[WHAT YOU ARE ASKED TO DO]: Present the following entries again, word for word and in full.

[RECORDS FOR THIS EXERCISE]:

════════

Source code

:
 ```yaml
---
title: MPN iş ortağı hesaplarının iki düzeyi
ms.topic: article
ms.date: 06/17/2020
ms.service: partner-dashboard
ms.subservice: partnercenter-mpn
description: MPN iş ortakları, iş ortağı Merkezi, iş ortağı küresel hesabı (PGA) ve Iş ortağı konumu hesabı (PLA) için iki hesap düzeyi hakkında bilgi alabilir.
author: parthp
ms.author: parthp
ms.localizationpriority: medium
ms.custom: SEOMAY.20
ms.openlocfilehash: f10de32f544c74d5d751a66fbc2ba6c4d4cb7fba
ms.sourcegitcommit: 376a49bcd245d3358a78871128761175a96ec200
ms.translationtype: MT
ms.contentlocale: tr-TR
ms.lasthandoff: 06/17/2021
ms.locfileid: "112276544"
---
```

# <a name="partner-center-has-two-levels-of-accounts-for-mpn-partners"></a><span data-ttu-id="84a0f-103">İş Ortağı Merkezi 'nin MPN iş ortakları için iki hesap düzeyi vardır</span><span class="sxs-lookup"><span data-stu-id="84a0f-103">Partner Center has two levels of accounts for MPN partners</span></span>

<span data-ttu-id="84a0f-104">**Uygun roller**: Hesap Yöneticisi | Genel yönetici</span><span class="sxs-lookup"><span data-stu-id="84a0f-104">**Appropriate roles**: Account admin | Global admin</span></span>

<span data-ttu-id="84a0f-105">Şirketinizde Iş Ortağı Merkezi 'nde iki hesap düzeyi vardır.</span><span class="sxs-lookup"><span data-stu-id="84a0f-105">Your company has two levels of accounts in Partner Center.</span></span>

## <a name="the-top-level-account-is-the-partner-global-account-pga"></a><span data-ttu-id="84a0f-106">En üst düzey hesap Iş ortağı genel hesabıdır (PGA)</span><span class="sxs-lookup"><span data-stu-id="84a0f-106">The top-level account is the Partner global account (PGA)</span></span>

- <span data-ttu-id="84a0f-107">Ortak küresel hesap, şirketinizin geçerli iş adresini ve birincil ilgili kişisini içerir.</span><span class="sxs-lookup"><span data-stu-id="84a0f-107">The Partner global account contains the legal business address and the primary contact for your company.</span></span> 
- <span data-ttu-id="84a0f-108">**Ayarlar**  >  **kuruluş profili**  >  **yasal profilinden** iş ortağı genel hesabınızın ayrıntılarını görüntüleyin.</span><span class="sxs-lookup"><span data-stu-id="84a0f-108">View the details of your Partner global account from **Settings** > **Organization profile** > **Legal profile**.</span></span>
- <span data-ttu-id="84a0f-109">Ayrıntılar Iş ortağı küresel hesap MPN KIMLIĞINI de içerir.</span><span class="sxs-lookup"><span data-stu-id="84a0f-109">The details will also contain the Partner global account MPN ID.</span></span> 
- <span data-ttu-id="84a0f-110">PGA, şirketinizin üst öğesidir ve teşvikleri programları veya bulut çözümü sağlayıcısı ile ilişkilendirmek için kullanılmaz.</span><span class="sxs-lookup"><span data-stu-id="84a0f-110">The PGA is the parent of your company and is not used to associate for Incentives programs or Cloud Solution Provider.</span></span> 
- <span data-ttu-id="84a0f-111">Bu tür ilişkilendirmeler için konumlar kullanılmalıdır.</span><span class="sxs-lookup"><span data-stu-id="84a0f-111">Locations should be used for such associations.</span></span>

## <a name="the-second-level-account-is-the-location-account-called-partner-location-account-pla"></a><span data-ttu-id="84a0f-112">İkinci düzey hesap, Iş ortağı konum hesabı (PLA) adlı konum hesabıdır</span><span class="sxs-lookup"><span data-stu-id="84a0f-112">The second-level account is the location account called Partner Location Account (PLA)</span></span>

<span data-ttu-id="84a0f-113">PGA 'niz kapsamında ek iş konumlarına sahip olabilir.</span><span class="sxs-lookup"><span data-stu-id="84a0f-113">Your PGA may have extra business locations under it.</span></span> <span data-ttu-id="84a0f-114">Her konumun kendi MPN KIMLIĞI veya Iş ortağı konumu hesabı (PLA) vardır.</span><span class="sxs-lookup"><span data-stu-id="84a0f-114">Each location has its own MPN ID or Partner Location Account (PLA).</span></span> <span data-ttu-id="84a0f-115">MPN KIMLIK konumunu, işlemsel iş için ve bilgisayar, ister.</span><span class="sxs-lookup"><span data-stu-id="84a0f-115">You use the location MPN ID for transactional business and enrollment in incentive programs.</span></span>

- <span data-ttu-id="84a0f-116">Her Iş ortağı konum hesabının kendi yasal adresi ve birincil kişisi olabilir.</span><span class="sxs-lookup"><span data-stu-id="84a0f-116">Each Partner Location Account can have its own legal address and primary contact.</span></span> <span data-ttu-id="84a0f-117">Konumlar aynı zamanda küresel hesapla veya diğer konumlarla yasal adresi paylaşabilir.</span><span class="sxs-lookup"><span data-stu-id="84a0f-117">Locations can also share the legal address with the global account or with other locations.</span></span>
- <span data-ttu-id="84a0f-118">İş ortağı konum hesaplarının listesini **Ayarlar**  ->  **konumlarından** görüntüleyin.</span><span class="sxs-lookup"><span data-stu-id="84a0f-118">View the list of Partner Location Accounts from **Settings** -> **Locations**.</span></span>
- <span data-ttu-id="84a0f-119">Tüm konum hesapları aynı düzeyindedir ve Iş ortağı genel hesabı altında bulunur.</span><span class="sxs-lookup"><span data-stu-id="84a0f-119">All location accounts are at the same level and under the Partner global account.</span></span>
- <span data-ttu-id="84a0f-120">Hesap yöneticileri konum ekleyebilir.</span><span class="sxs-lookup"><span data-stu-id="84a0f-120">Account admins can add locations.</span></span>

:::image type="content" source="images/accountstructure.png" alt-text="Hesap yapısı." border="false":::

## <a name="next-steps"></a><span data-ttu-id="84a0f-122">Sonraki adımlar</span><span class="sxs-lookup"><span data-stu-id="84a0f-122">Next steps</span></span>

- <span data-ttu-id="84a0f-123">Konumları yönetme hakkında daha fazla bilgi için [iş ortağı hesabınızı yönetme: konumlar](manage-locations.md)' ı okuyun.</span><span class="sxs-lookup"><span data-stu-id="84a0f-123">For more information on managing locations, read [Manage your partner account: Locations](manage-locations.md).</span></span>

════════

[TASK RESPONSE]:
Source code

:
 ```yaml
---
title: MPN iş ortağı hesaplarının iki düzeyi
ms.topic: article
ms.date: 06/17/2020
ms.service: partner-dashboard
ms.subservice: partnercenter-mpn
description: MPN iş ortakları, iş ortağı Merkezi, iş ortağı küresel hesabı (PGA) ve Iş ortağı konumu hesabı (PLA) için iki hesap düzeyi hakkında bilgi alabilir.
author: parthp
ms.author: parthp
ms.localizationpriority: medium
ms.custom: SEOMAY.20
ms.openlocfilehash: f10de32f544c74d5d751a66fbc2ba6c4d4cb7fba
ms.sourcegitcommit: 376a49bcd245d3358a78871128761175a96ec200
ms.translationtype: MT
ms.contentlocale: tr-TR
ms.lasthandoff: 06/17/2021
ms.locfileid: "112276544"
---
```

# <a name="partner-center-has-two-levels-of-accounts-for-mpn-partners"></a><span data-ttu-id="84a0f-103">İş Ortağı Merkezi 'nin MPN iş ortakları için iki hesap düzeyi vardır</span><span class="sxs-lookup"><span data-stu-id="84a0f-103">Partner Center has two levels of accounts for MPN partners</span></span>

<span data-ttu-id="84a0f-104">**Uygun roller**: Hesap Yöneticisi | Genel yönetici</span><span class="sxs-lookup"><span data-stu-id="84a0f-104">**Appropriate roles**: Account admin | Global admin</span></span>

<span data-ttu-id="84a0f-105">Şirketinizde Iş Ortağı Merkezi 'nde iki hesap düzeyi vardır.</span><span class="sxs-lookup"><span data-stu-id="84a0f-105">Your company has two levels of accounts in Partner Center.</span></span>

## <a name="the-top-level-account-is-the-partner-global-account-pga"></a><span data-ttu-id="84a0f-106">En üst düzey hesap Iş ortağı genel hesabıdır (PGA)</span><span class="sxs-lookup"><span data-stu-id="84a0f-106">The top-level account is the Partner global account (PGA)</span></span>

- <span data-ttu-id="84a0f-107">Ortak küresel hesap, şirketinizin geçerli iş adresini ve birincil ilgili kişisini içerir.</span><span class="sxs-lookup"><span data-stu-id="84a0f-107">The Partner global account contains the legal business address and the primary contact for your company.</span></span> 
- <span data-ttu-id="84a0f-108">**Ayarlar**  >  **kuruluş profili**  >  **yasal profilinden** iş ortağı genel hesabınızın ayrıntılarını görüntüleyin.</span><span class="sxs-lookup"><span data-stu-id="84a0f-108">View the details of your Partner global account from **Settings** > **Organization profile** > **Legal profile**.</span></span>
- <span data-ttu-id="84a0f-109">Ayrıntılar Iş ortağı küresel hesap MPN KIMLIĞINI de içerir.</span><span class="sxs-lookup"><span data-stu-id="84a0f-109">The details will also contain the Partner global account MPN ID.</span></span> 
- <span data-ttu-id="84a0f-110">PGA, şirketinizin üst öğesidir ve teşvikleri programları veya bulut çözümü sağlayıcısı ile ilişkilendirmek için kullanılmaz.</span><span class="sxs-lookup"><span data-stu-id="84a0f-110">The PGA is the parent of your company and is not used to associate for Incentives programs or Cloud Solution Provider.</span></span> 
- <span data-ttu-id="84a0f-111">Bu tür ilişkilendirmeler için konumlar kullanılmalıdır.</span><span class="sxs-lookup"><span data-stu-id="84a0f-111">Locations should be used for such associations.</span></span>

## <a name="the-second-level-account-is-the-location-account-called-partner-location-account-pla"></a><span data-ttu-id="84a0f-112">İkinci düzey hesap, Iş ortağı konum hesabı (PLA) adlı konum hesabıdır</span><span class="sxs-lookup"><span data-stu-id="84a0f-112">The second-level account is the location account called Partner Location Account (PLA)</span></span>

<span data-ttu-id="84a0f-113">PGA 'niz kapsamında ek iş konumlarına sahip olabilir.</span><span class="sxs-lookup"><span data-stu-id="84a0f-113">Your PGA may have extra business locations under it.</span></span> <span data-ttu-id="84a0f-114">Her konumun kendi MPN KIMLIĞI veya Iş ortağı konumu hesabı (PLA) vardır.</span><span class="sxs-lookup"><span data-stu-id="84a0f-114">Each location has its own MPN ID or Partner Location Account (PLA).</span></span> <span data-ttu-id="84a0f-115">MPN KIMLIK konumunu, işlemsel iş için ve bilgisayar, ister.</span><span class="sxs-lookup"><span data-stu-id="84a0f-115">You use the location MPN ID for transactional business and enrollment in incentive programs.</span></span>

- <span data-ttu-id="84a0f-116">Her Iş ortağı konum hesabının kendi yasal adresi ve birincil kişisi olabilir.</span><span class="sxs-lookup"><span data-stu-id="84a0f-116">Each Partner Location Account can have its own legal address and primary contact.</span></span> <span data-ttu-id="84a0f-117">Konumlar aynı zamanda küresel hesapla veya diğer konumlarla yasal adresi paylaşabilir.</span><span class="sxs-lookup"><span data-stu-id="84a0f-117">Locations can also share the legal address with the global account or with other locations.</span></span>
- <span data-ttu-id="84a0f-118">İş ortağı konum hesaplarının listesini **Ayarlar**  ->  **konumlarından** görüntüleyin.</span><span class="sxs-lookup"><span data-stu-id="84a0f-118">View the list of Partner Location Accounts from **Settings** -> **Locations**.</span></span>
- <span data-ttu-id="84a0f-119">Tüm konum hesapları aynı düzeyindedir ve Iş ortağı genel hesabı altında bulunur.</span><span class="sxs-lookup"><span data-stu-id="84a0f-119">All location accounts are at the same level and under the Partner global account.</span></span>
- <span data-ttu-id="84a0f-120">Hesap yöneticileri konum ekleyebilir.</span><span class="sxs-lookup"><span data-stu-id="84a0f-120">Account admins can add locations.</span></span>

:::image type="content" source="images/accountstructure.png" alt-text="Hesap yapısı." border="false":::

## <a name="next-steps"></a><span data-ttu-id="84a0f-122">Sonraki adımlar</span><span class="sxs-lookup"><span data-stu-id="84a0f-122">Next steps</span></span>

- <span data-ttu-id="84a0f-123">Konumları yönetme hakkında daha fazla bilgi için [iş ortağı hesabınızı yönetme: konumlar](manage-locations.md)' ı okuyun.</span><span class="sxs-lookup"><span data-stu-id="84a0f-123">For more information on managing locations, read [Manage your partner account: Locations](manage-locations.md).</span></span>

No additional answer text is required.